İLK DERECE MAHKEMESİ KARARI: Mahkemece, benimsenen bilirkişi raporu doğrultusunda, davalı bankanın tahsil için aldığı bonoların, keşidecisine protesto göndermeyerek alacaklı hamilin cirantaya karşı kambiyo takibi yapma hakkının ortadan kaldırılmasına neden olduğu, bu durumda davalının bankacılık mesleği yönünden ağır kusurlu bulunduğu ve davacının senet bedeli kadar olan zararından sorumlu olduğu gerekçesiyle davanın kabulüne karar verilmiştir. Bu karara karşı davalı vekili tarafından istinaf yoluna başvurulmuştur.

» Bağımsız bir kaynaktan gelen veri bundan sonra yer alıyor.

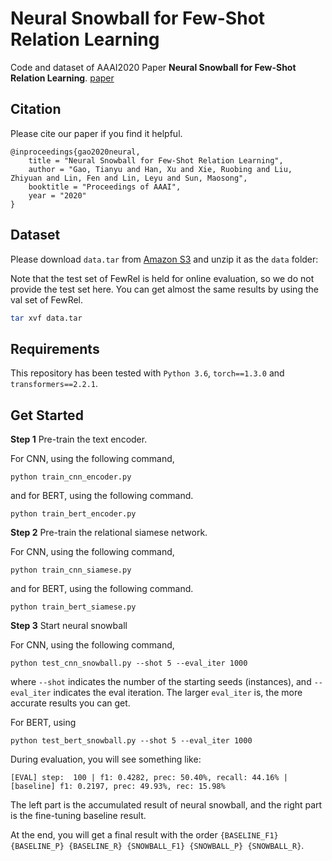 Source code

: # Neural Snowball for Few-Shot Relation Learning

Code and dataset of AAAI2020 Paper **Neural Snowball for Few-Shot Relation Learning**. [paper](https://arxiv.org/pdf/1908.11007.pdf)

## Citation

Please cite our paper if you find it helpful.

```
@inproceedings{gao2020neural,
    title = "Neural Snowball for Few-Shot Relation Learning",
    author = "Gao, Tianyu and Han, Xu and Xie, Ruobing and Liu, Zhiyuan and Lin, Fen and Lin, Leyu and Sun, Maosong",
    booktitle = "Proceedings of AAAI",
    year = "2020"
}
```

## Dataset

Please download `data.tar` from [Amazon S3](https://thunlp.s3.cn-north-1.amazonaws.com.cn/neural_snowball/distant.json) and unzip it as the `data` folder:

Note that the test set of FewRel is held for online evaluation, so we do not provide the test set here. You can get almost the same results by using the val set of FewRel.

```bash
tar xvf data.tar
```

## Requirements

This repository has been tested with `Python 3.6`, `torch==1.3.0` and `transformers==2.2.1`.

## Get Started

**Step 1** Pre-train the text encoder.

For CNN, using the following command,
```
python train_cnn_encoder.py
```

and for BERT, using the following command.
```
python train_bert_encoder.py
```

**Step 2** Pre-train the relational siamese network.

For CNN, using the following command,
```
python train_cnn_siamese.py
```

and for BERT, using the following command.
```
python train_bert_siamese.py
```

**Step 3** Start neural snowball

For CNN, using the following command,
```
python test_cnn_snowball.py --shot 5 --eval_iter 1000
```

where `--shot` indicates the number of the starting seeds (instances), and `--eval_iter` indicates the eval iteration. The larger `eval_iter` is, the more accurate results you can get.

For BERT, using
```
python test_bert_snowball.py --shot 5 --eval_iter 1000
```

During evaluation, you will see something like:

```
[EVAL] step:  100 | f1: 0.4282, prec: 50.40%, recall: 44.16% | [baseline] f1: 0.2197, prec: 49.93%, rec: 15.98%
```

The left part is the accumulated result of neural snowball, and the right part is the fine-tuning baseline result.

At the end, you will get a final result with the order `{BASELINE_F1} {BASELINE_P} {BASELINE_R} {SNOWBALL_F1} {SNOWBALL_P} {SNOWBALL_R}`.

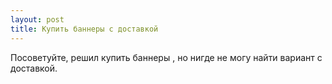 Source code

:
 ```yaml
---
layout: post 
title: Купить баннеры с доставкой 
--- 
```

Посоветуйте, решил купить баннеры , но нигде не могу найти вариант с доставкой. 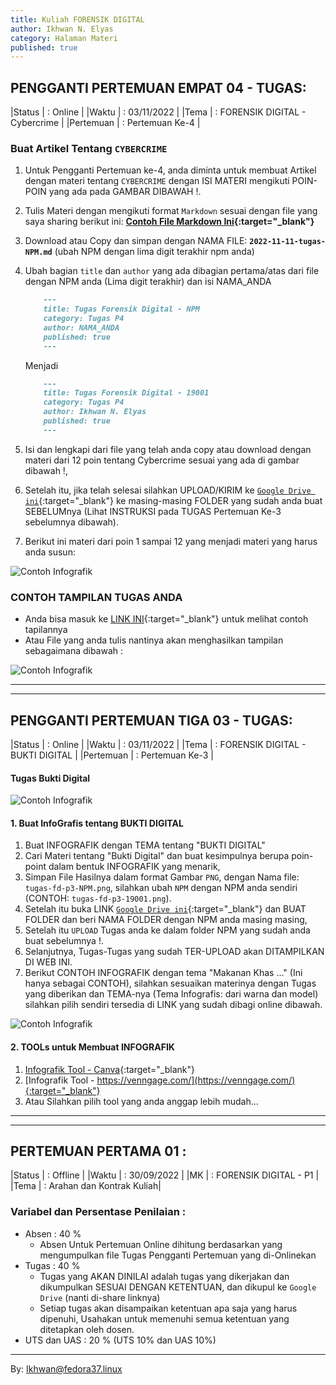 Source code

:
 ```yaml
---
title: Kuliah FORENSIK DIGITAL
author: Ikhwan N. Elyas
category: Halaman Materi
published: true
---
```



## PENGGANTI PERTEMUAN EMPAT 04 - TUGAS:

|Status     | : Online                   |
|Waktu      | : 03/11/2022               |
|Tema       | : FORENSIK DIGITAL - Cybercrime |
|Pertemuan  | : Pertemuan Ke-4   |


    
### Buat Artikel Tentang `CYBERCRIME`

1. Untuk Pengganti Pertemuan ke-4, anda diminta untuk membuat Artikel dengan materi tentang `CYBERCRIME` dengan ISI MATERI mengikuti POIN-POIN yang ada pada GAMBAR DIBAWAH !.
2. Tulis Materi dengan mengikuti format `Markdown` sesuai dengan file yang saya sharing berikut ini: <b>[Contoh File Markdown Ini](reff/2022-11-11-tugas-NPM.md.txt){:target="_blank"}</b>
3. Download atau Copy dan simpan dengan NAMA FILE: <b>`2022-11-11-tugas-NPM.md`</b> (ubah NPM dengan lima digit terakhir npm anda)
4. Ubah bagian `title` dan `author` yang ada dibagian pertama/atas dari file dengan NPM anda (Lima digit terakhir) dan isi NAMA_ANDA

    ```md
        ---
        title: Tugas Forensik Digital - NPM
        category: Tugas P4
        author: NAMA_ANDA
        published: true
        ---
    ```

    Menjadi 

    ```md
        ---
        title: Tugas Forensik Digital - 19001
        category: Tugas P4
        author: Ikhwan N. Elyas
        published: true
        ---
    ```
5. Isi dan lengkapi dari file yang telah anda copy atau download dengan materi dari 12 poin tentang Cybercrime sesuai yang ada di gambar dibawah !,
4. Setelah itu, jika telah selesai silahkan UPLOAD/KIRIM ke [`Google Drive ini`](https://drive.google.com/drive/folders/1BhhJrvBiiE0DQAQI6j4cKj4OUsIfUH4p?usp=sharing){:target="_blank"} ke masing-masing FOLDER yang sudah anda buat SEBELUMnya (Lihat INSTRUKSI pada TUGAS Pertemuan Ke-3 sebelumnya dibawah).
5. Berikut ini materi dari poin 1 sampai 12 yang menjadi materi yang harus anda susun: 

![Contoh Infografik](reff/img/tugas-fd-p4-19001.png)


### CONTOH TAMPILAN TUGAS ANDA 

* Anda bisa masuk ke [LINK INI](tugas-19001.html){:target="_blank"} untuk melihat contoh tapilannya 
* Atau File yang anda tulis nantinya akan menghasilkan tampilan sebagaimana dibawah : 

![Contoh Infografik](reff/img/tugas-fd-p4-1-19001.png)


***
***


## PENGGANTI PERTEMUAN TIGA 03 - TUGAS:

|Status  | : Online                   |
|Waktu   | : 03/11/2022               |
|Tema    | : FORENSIK DIGITAL - BUKTI DIGITAL |
|Pertemuan | : Pertemuan Ke-3   |

#### Tugas Bukti Digital 

![Contoh Infografik](reff/img/tugas-fd-p3-1-19001.png)


#### 1. Buat InfoGrafis tentang BUKTI DIGITAL

1. Buat INFOGRAFIK dengan TEMA tentang "BUKTI DIGITAL"
2. Cari Materi tentang "Bukti Digital" dan buat kesimpulnya berupa poin-point dalam bentuk INFOGRAFIK yang menarik,
3. Simpan File Hasilnya dalam format Gambar `PNG`, dengan Nama file: `tugas-fd-p3-NPM.png`, silahkan ubah `NPM` dengan NPM anda sendiri (CONTOH: `tugas-fd-p3-19001.png`). 
4. Setelah itu buka LINK [`Google Drive ini`](https://drive.google.com/drive/folders/1BhhJrvBiiE0DQAQI6j4cKj4OUsIfUH4p?usp=sharing){:target="_blank"} dan BUAT FOLDER  dan beri NAMA FOLDER dengan NPM anda masing masing, 
5. Setelah itu `UPLOAD` Tugas anda ke dalam folder NPM yang sudah anda buat sebelumnya !.
6. Selanjutnya, Tugas-Tugas yang sudah TER-UPLOAD akan DITAMPILKAN DI WEB INI.
7. Berikut CONTOH INFOGRAFIK dengan tema "Makanan Khas ..." (Ini hanya sebagai CONTOH), silahkan sesuaikan materinya dengan Tugas yang diberikan dan TEMA-nya (Tema Infografis: dari warna dan model) silahkan pilih sendiri tersedia di LINK yang sudah dibagi online dibawah.

![Contoh Infografik](reff/img/tugas-fd-p3-19001.png)




#### 2. TOOLs untuk Membuat INFOGRAFIK

1. [Infografik Tool - Canva](https://www.canva.com/design/DAFRl4bwqwQ/JOSqwYVVbfvIVR06X4Ii3g/edit?utm_source=onboarding){:target="_blank"}
2. [Infografik Tool - https://venngage.com/](https://venngage.com/){:target="_blank"}
3. Atau Silahkan pilih tool yang anda anggap lebih mudah...


***
***

## PERTEMUAN PERTAMA 01 :

|Status  | : Offline                    |
|Waktu   | : 30/09/2022                |
|MK      | : FORENSIK DIGITAL - P1 |
|Tema    | : Arahan dan Kontrak Kuliah|



### Variabel dan Persentase Penilaian :
- Absen  : 40 %
    - Absen Untuk Pertemuan Online dihitung berdasarkan yang mengumpulkan file Tugas Pengganti Pertemuan yang di-Onlinekan
- Tugas  : 40 %
    - Tugas yang AKAN DINILAI adalah tugas yang dikerjakan dan dikumpulkan SESUAI DENGAN KETENTUAN, dan dikupul ke `Google Drive` (nanti di-share linknya)
    - Setiap tugas akan disampaikan ketentuan apa saja yang harus dipenuhi, Usahakan untuk memenuhi semua ketentuan yang ditetapkan oleh dosen.
- UTS dan UAS : 20 % (UTS 10% dan UAS 10%)




***
By: Ikhwan@fedora37.linux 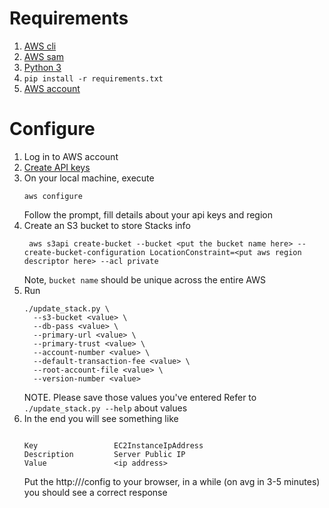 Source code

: Requirements
=
1. [AWS cli](https://docs.aws.amazon.com/cli/latest/userguide/cli-chap-welcome.html)
2. [AWS sam](https://docs.aws.amazon.com/serverless-application-model/latest/developerguide/what-is-sam.html)
3. [Python 3](https://www.python.org/)
4. `pip install -r requirements.txt`
5. [AWS account](https://aws.amazon.com/)

Configure
=
1. Log in to AWS account
2. [Create API keys](https://docs.aws.amazon.com/IAM/latest/UserGuide/id_credentials_access-keys.html#Using_CreateAccessKey)
3. On your local machine, execute
    ```shell script
    aws configure
    ```
   Follow the prompt, fill details about your api keys and region
4. Create an S3 bucket to store Stacks info
   ```shell script
    aws s3api create-bucket --bucket <put the bucket name here> --create-bucket-configuration LocationConstraint=<put aws region descriptor here> --acl private
   ```
   Note, `bucket name` should be unique across the entire AWS
5. Run
   ```shell script
   ./update_stack.py \
     --s3-bucket <value> \
     --db-pass <value> \
     --primary-url <value> \
     --primary-trust <value> \
     --account-number <value> \
     --default-transaction-fee <value> \
     --root-account-file <value> \
     --version-number <value>
   ```
   NOTE. Please save those values you've entered
   Refer to `./update_stack.py --help` about values
6. In the end you will see something like
   ```shell script

   Key                 EC2InstanceIpAddress
   Description         Server Public IP
   Value               <ip address>

   ```
   Put the http://<ip address>/config to your browser, in a while (on avg in 3-5 minutes) you should see a correct response

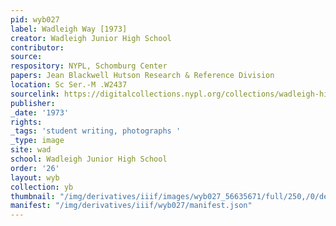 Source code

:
 ```yaml
---
pid: wyb027
label: Wadleigh Way [1973]
creator: Wadleigh Junior High School
contributor:
source:
respository: NYPL, Schomburg Center
papers: Jean Blackwell Hutson Research & Reference Division
location: Sc Ser.-M .W2437
sourcelink: https://digitalcollections.nypl.org/collections/wadleigh-high-school-yearbooks#/?tab=navigation
publisher:
_date: '1973'
rights:
_tags: 'student writing, photographs '
_type: image
site: wad
school: Wadleigh Junior High School
order: '26'
layout: wyb
collection: yb
thumbnail: "/img/derivatives/iiif/images/wyb027_56635671/full/250,/0/default.jpg"
manifest: "/img/derivatives/iiif/wyb027/manifest.json"
---
```

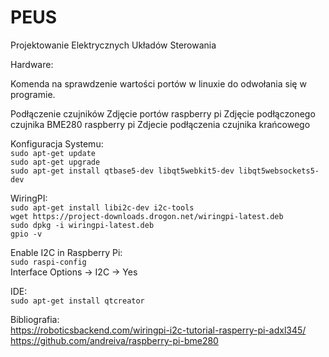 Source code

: # PEUS
Projektowanie Elektrycznych Układów Sterowania

Hardware:

Komenda na sprawdzenie wartości portów w linuxie do odwołania się w programie.

Podłączenie czujników
Zdjęcie portów raspberry pi 
Zdjęcie podłączonego czujnika BME280 raspberry pi
Zdjecie podłączenia czujnika krańcowego

Konfiguracja Systemu:  
```sudo apt-get update```  
```sudo apt-get upgrade```  
```sudo apt-get install qtbase5-dev libqt5webkit5-dev libqt5websockets5-dev```    

WiringPI:    
```sudo apt-get install libi2c-dev i2c-tools```    
```wget https://project-downloads.drogon.net/wiringpi-latest.deb```    
```sudo dpkg -i wiringpi-latest.deb```  
```gpio -v```  

Enable I2C in Raspberry Pi:   
```sudo raspi-config```    
Interface Options -> I2C -> Yes    
 
IDE:  
```sudo apt-get install qtcreator```  

Bibliografia:  
https://roboticsbackend.com/wiringpi-i2c-tutorial-rasperry-pi-adxl345/  
https://github.com/andreiva/raspberry-pi-bme280  
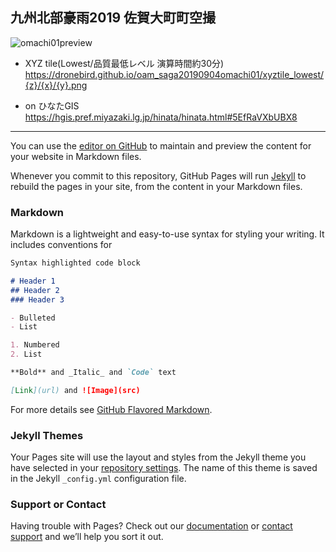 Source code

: ## 九州北部豪雨2019 佐賀大町町空撮

![omachi01preview](https://user-images.githubusercontent.com/416977/64288339-cfd1ed00-cf9c-11e9-907e-43dd03cd3089.jpg)


* XYZ tile(Lowest/品質最低レベル 演算時間約30分)
https://dronebird.github.io/oam_saga20190904omachi01/xyztile_lowest/{z}/{x}/{y}.png

* on ひなたGIS
https://hgis.pref.miyazaki.lg.jp/hinata/hinata.html#5EfRaVXbUBX8

---

You can use the [editor on GitHub](https://github.com/dronebird/oam_saga20190904omachi01/edit/master/README.md) to maintain and preview the content for your website in Markdown files.

Whenever you commit to this repository, GitHub Pages will run [Jekyll](https://jekyllrb.com/) to rebuild the pages in your site, from the content in your Markdown files.

### Markdown

Markdown is a lightweight and easy-to-use syntax for styling your writing. It includes conventions for

```markdown
Syntax highlighted code block

# Header 1
## Header 2
### Header 3

- Bulleted
- List

1. Numbered
2. List

**Bold** and _Italic_ and `Code` text

[Link](url) and ![Image](src)
```

For more details see [GitHub Flavored Markdown](https://guides.github.com/features/mastering-markdown/).

### Jekyll Themes

Your Pages site will use the layout and styles from the Jekyll theme you have selected in your [repository settings](https://github.com/dronebird/oam_saga20190904omachi01/settings). The name of this theme is saved in the Jekyll `_config.yml` configuration file.

### Support or Contact

Having trouble with Pages? Check out our [documentation](https://help.github.com/categories/github-pages-basics/) or [contact support](https://github.com/contact) and we’ll help you sort it out.
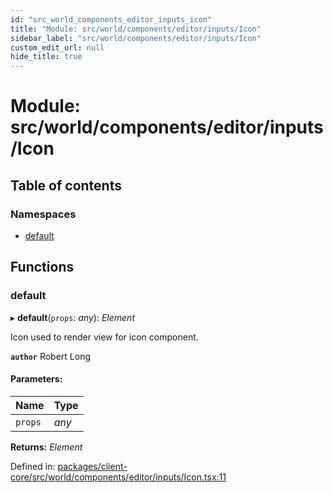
 ```yaml
---
id: "src_world_components_editor_inputs_icon"
title: "Module: src/world/components/editor/inputs/Icon"
sidebar_label: "src/world/components/editor/inputs/Icon"
custom_edit_url: null
hide_title: true
---
```


# Module: src/world/components/editor/inputs/Icon

## Table of contents

### Namespaces

- [default](src_world_components_editor_inputs_icon.default.md)

## Functions

### default

▸ **default**(`props`: *any*): *Element*

Icon used to render view for icon component.

**`author`** Robert Long

#### Parameters:

Name | Type |
:------ | :------ |
`props` | *any* |

**Returns:** *Element*

Defined in: [packages/client-core/src/world/components/editor/inputs/Icon.tsx:11](https://github.com/xr3ngine/xr3ngine/blob/77d12cea0/packages/client-core/src/world/components/editor/inputs/Icon.tsx#L11)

İLERİ SÜRÜLEN İSTİNAF SEBEPLERİ: Davalı vekili istinaf dilekçesiyle, Bilirkişi raporunda, senetlerin protesto edilmemesinin bankanın ağır kusuru olarak değerlendirilmiş olmasının kabul edilemeyeceği, davacının alacağını tahsil için tüm hukuki yolları tüketmediği, davacının kambiyo takibinin sadece bir ciranta yönünden iptal edildiği, keşideci ve diğer cirantaya karşı yapılan takibin kesinleştiği, hakkındaki takip iptal edilen cirantaya karşı ilamsız takip yoluna başvurabileceği, davacının, şirket yetkilisi olup senetler üzerinde cirosunun bulunmadığı bu durumda davacının aktif husumetinin olmadığını belirterek ilk derece mahkemesi kararının kaldırılmasına ve davanın reddine karar verilmesini talep etmiştir.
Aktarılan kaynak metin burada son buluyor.